Source texts of formatted documents:

——————

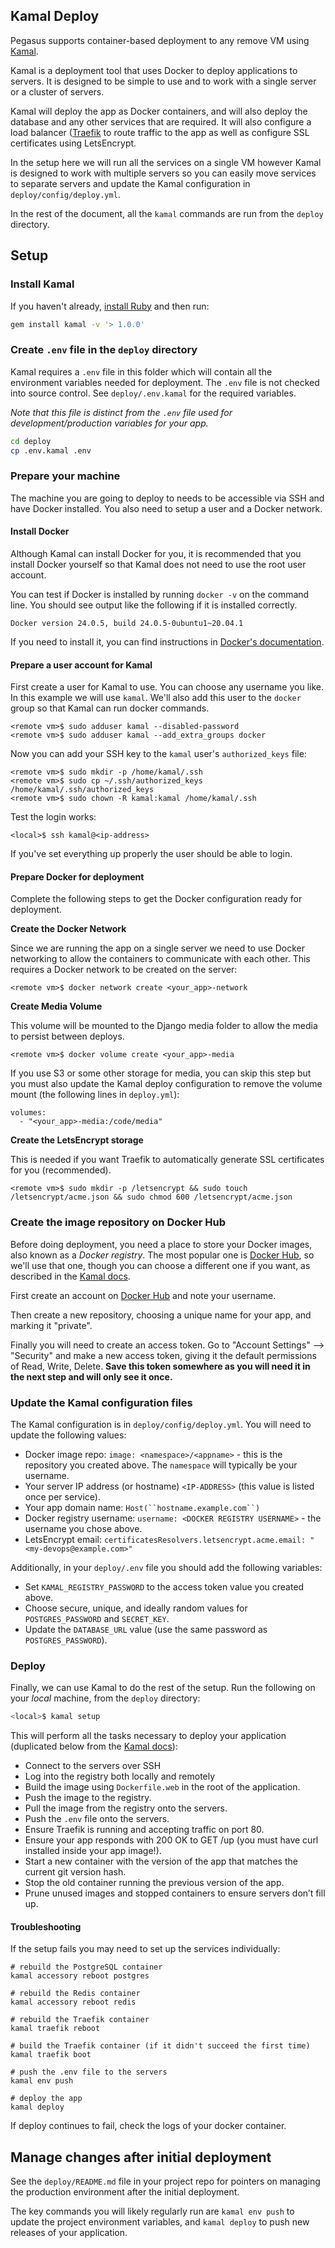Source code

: ## Kamal Deploy

Pegasus supports container-based deployment to any remove VM using [Kamal](https://kamal-deploy.org/).

Kamal is a deployment tool that uses Docker to deploy applications to servers. It is designed to be simple to use
and to work with a single server or a cluster of servers.

Kamal will deploy the app as Docker containers, and will also deploy the database and any other services that are
required. It will also configure a load balancer ([Traefik](https://traefik.io/) to route traffic to the app
as well as configure SSL certificates using LetsEncrypt.

In the setup here we will run all the services on a single VM however Kamal is designed to work with multiple servers
so you can easily move services to separate servers and update the Kamal configuration in `deploy/config/deploy.yml`.

In the rest of the document, all the `kamal` commands are run from the `deploy` directory.

## Setup

### Install Kamal

If you haven't already, [install Ruby](https://www.ruby-lang.org/en/documentation/installation/) and then run:

```bash
gem install kamal -v '> 1.0.0'
```

### Create `.env` file in the `deploy` directory

Kamal requires a `.env` file in this folder which will contain all the environment variables needed for deployment.
The `.env` file is not checked into source control. See `deploy/.env.kamal` for the required variables.

*Note that this file is distinct from the `.env` file used for development/production variables for your app.*

```bash
cd deploy
cp .env.kamal .env
```

### Prepare your machine

The machine you are going to deploy to needs to be accessible via SSH and have Docker installed.
You also need to setup a user and a Docker network.

#### Install Docker

Although Kamal can install Docker for you, it is recommended that you install Docker yourself
so that Kamal does not need to use the root user account.

You can test if Docker is installed by running `docker -v` on the command line. You should see output like
the following if it is installed correctly.

```
Docker version 24.0.5, build 24.0.5-0ubuntu1~20.04.1
```

If you need to install it, you can find instructions in [Docker's documentation](https://docs.docker.com/engine/install/).

#### Prepare a user account for Kamal

First create a user for Kamal to use.
You can choose any username you like. In this example we will use `kamal`.
We'll also add this user to the `docker` group so that Kamal can run docker commands.

```shell
<remote vm>$ sudo adduser kamal --disabled-password
<remote vm>$ sudo adduser kamal --add_extra_groups docker
```

Now you can add your SSH key to the `kamal` user's `authorized_keys` file:

```shell
<remote vm>$ sudo mkdir -p /home/kamal/.ssh
<remote vm>$ sudo cp ~/.ssh/authorized_keys /home/kamal/.ssh/authorized_keys
<remote vm>$ sudo chown -R kamal:kamal /home/kamal/.ssh
```

Test the login works:

```shell
<local>$ ssh kamal@<ip-address>
```

If you've set everything up properly the user should be able to login.

#### Prepare Docker for deployment

Complete the following steps to get the Docker configuration ready for deployment. 

**Create the Docker Network**

Since we are running the app on a single server we need to use Docker networking to allow the containers to communicate
with each other. This requires a Docker network to be created on the server:

```shell
<remote vm>$ docker network create <your_app>-network
```

**Create Media Volume**

This volume will be mounted to the Django media folder to allow the media to persist between deploys.

```shell
<remote vm>$ docker volume create <your_app>-media
```

If you use S3 or some other storage for media, you can skip this step but you must also update the Kamal
deploy configuration to remove the volume mount (the following lines in `deploy.yml`):

```
volumes:
  - "<your_app>-media:/code/media"
```

**Create the LetsEncrypt storage**

This is needed if you want Traefik to automatically generate SSL certificates for you (recommended).

```shell
<remote vm>$ sudo mkdir -p /letsencrypt && sudo touch /letsencrypt/acme.json && sudo chmod 600 /letsencrypt/acme.json
```

### Create the image repository on Docker Hub

Before doing deployment, you need a place to store your Docker images, also known as a *Docker registry*.
The most popular one is [Docker Hub](https://hub.docker.com/), so we'll use that one, though
you can choose a different one if you want, as described in the [Kamal docs](https://kamal-deploy.org/docs/configuration).

First create an account on [Docker Hub](https://hub.docker.com/) and note your username.

Then create a new repository, choosing a unique name for your app, and marking it "private".

Finally you will need to create an access token. Go to "Account Settings" --> "Security" and make a new access token,
giving it the default permissions of Read, Write, Delete.
**Save this token somewhere as you will need it in the next step and will only see it once.**

### Update the Kamal configuration files

The Kamal configuration is in `deploy/config/deploy.yml`.
You will need to update the following values:

* Docker image repo: `image: <namespace>/<appname>` - this is the repository you created above.
  The `namespace` will typically be your username.
* Your server IP address (or hostname) `<IP-ADDRESS>` (this value is listed once per service).
* Your app domain name: `Host(``hostname.example.com``)`
* Docker registry username: `username: <DOCKER REGISTRY USERNAME>` - the username you chose above.
* LetsEncrypt email: `certificatesResolvers.letsencrypt.acme.email: "<my-devops@example.com>"`

Additionally, in your `deploy/.env` file you should add the following variables:

* Set `KAMAL_REGISTRY_PASSWORD` to the access token value you created above.
* Choose secure, unique, and ideally random values for `POSTGRES_PASSWORD` and `SECRET_KEY`.
* Update the `DATABASE_URL` value (use the same password as `POSTGRES_PASSWORD`).

### Deploy

Finally, we can use Kamal to do the rest of the setup. Run the following on your *local* machine,
from the `deploy` directory:

```bash
<local>$ kamal setup
```
 
This will perform all the tasks necessary to deploy your application
(duplicated below from the [Kamal docs](https://kamal-deploy.org/docs/installation)):
 
* Connect to the servers over SSH
* Log into the registry both locally and remotely
* Build the image using `Dockerfile.web` in the root of the application.
* Push the image to the registry.
* Pull the image from the registry onto the servers.
* Push the `.env` file onto the servers.
* Ensure Traefik is running and accepting traffic on port 80.
* Ensure your app responds with 200 OK to GET /up (you must have curl installed inside your app image!).
* Start a new container with the version of the app that matches the current git version hash.
* Stop the old container running the previous version of the app.
* Prune unused images and stopped containers to ensure servers don’t fill up. 
 
#### Troubleshooting

If the setup fails you may need to set up the services individually:

```shell
# rebuild the PostgreSQL container
kamal accessory reboot postgres

# rebuild the Redis container
kamal accessory reboot redis

# rebuild the Traefik container
kamal traefik reboot

# build the Traefik container (if it didn't succeed the first time)
kamal traefik boot

# push the .env file to the servers
kamal env push

# deploy the app
kamal deploy
```

If deploy continues to fail, check the logs of your docker container.

## Manage changes after initial deployment

See the `deploy/README.md` file in your project repo for pointers on managing the production environment after
the initial deployment.

The key commands you will likely regularly run are `kamal env push` to update the project environment variables,
and `kamal deploy` to push new releases of your application.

——————

WORK ITEM:
Show all lines in the records above that hold "namespace".

RESPONSE:
* Docker image repo: `image: <namespace>/<appname>` - this is the repository you created above.
  The `namespace` will typically be your username.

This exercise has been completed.